In the entries below, find the line with "- Regular architecture" and the line with "Remember: DevOps is". Return those two lines and all lines between them, exactly.

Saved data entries
···

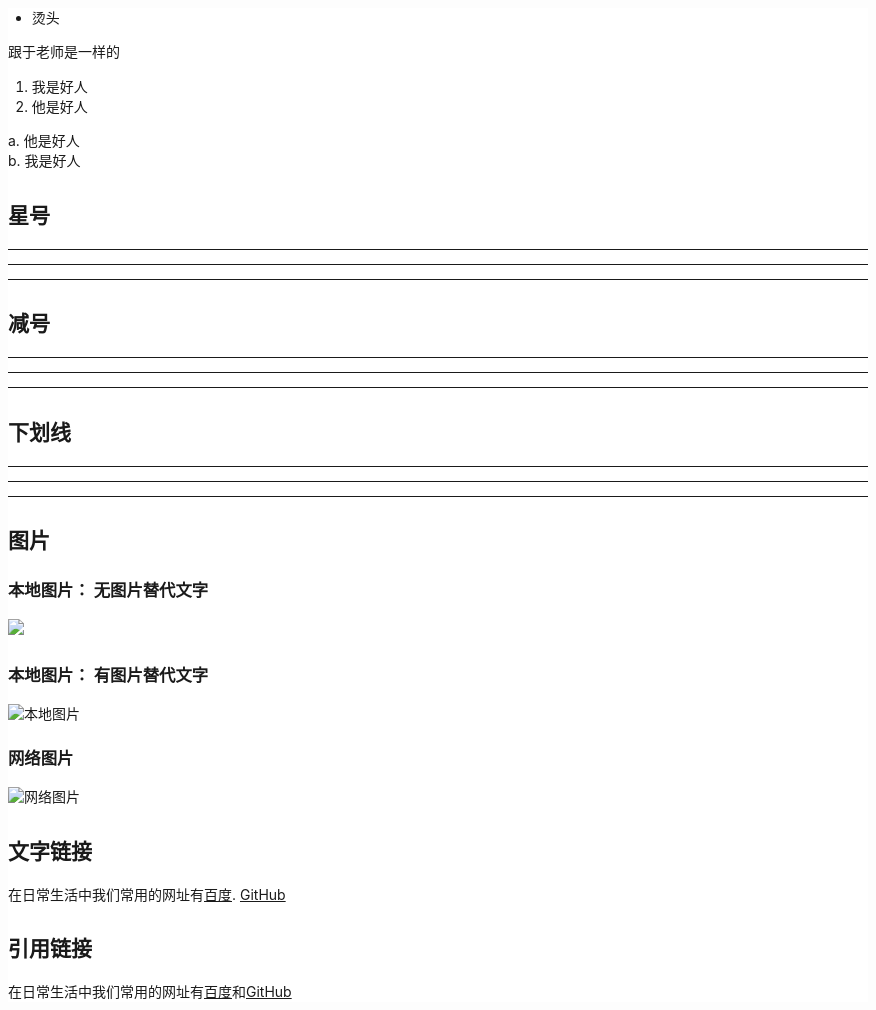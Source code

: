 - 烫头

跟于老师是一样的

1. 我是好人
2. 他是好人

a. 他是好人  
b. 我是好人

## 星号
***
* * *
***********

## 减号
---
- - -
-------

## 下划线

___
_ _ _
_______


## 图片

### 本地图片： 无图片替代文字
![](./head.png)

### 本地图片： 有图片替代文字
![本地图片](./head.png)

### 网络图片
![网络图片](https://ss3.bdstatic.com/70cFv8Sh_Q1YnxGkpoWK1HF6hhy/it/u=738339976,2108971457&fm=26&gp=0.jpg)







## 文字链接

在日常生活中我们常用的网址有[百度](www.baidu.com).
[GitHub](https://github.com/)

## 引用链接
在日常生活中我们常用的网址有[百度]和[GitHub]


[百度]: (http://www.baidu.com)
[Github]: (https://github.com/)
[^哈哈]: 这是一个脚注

···

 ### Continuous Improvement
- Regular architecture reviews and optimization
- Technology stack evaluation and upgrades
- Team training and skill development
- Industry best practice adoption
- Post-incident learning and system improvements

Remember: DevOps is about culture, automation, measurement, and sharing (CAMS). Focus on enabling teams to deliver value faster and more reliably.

···

> **Answer**
- Regular architecture reviews and optimization
- Technology stack evaluation and upgrades
- Team training and skill development
- Industry best practice adoption
- Post-incident learning and system improvements

Remember: DevOps is about culture, automation, measurement, and sharing (CAMS). Focus on enabling teams to deliver value faster and more reliably.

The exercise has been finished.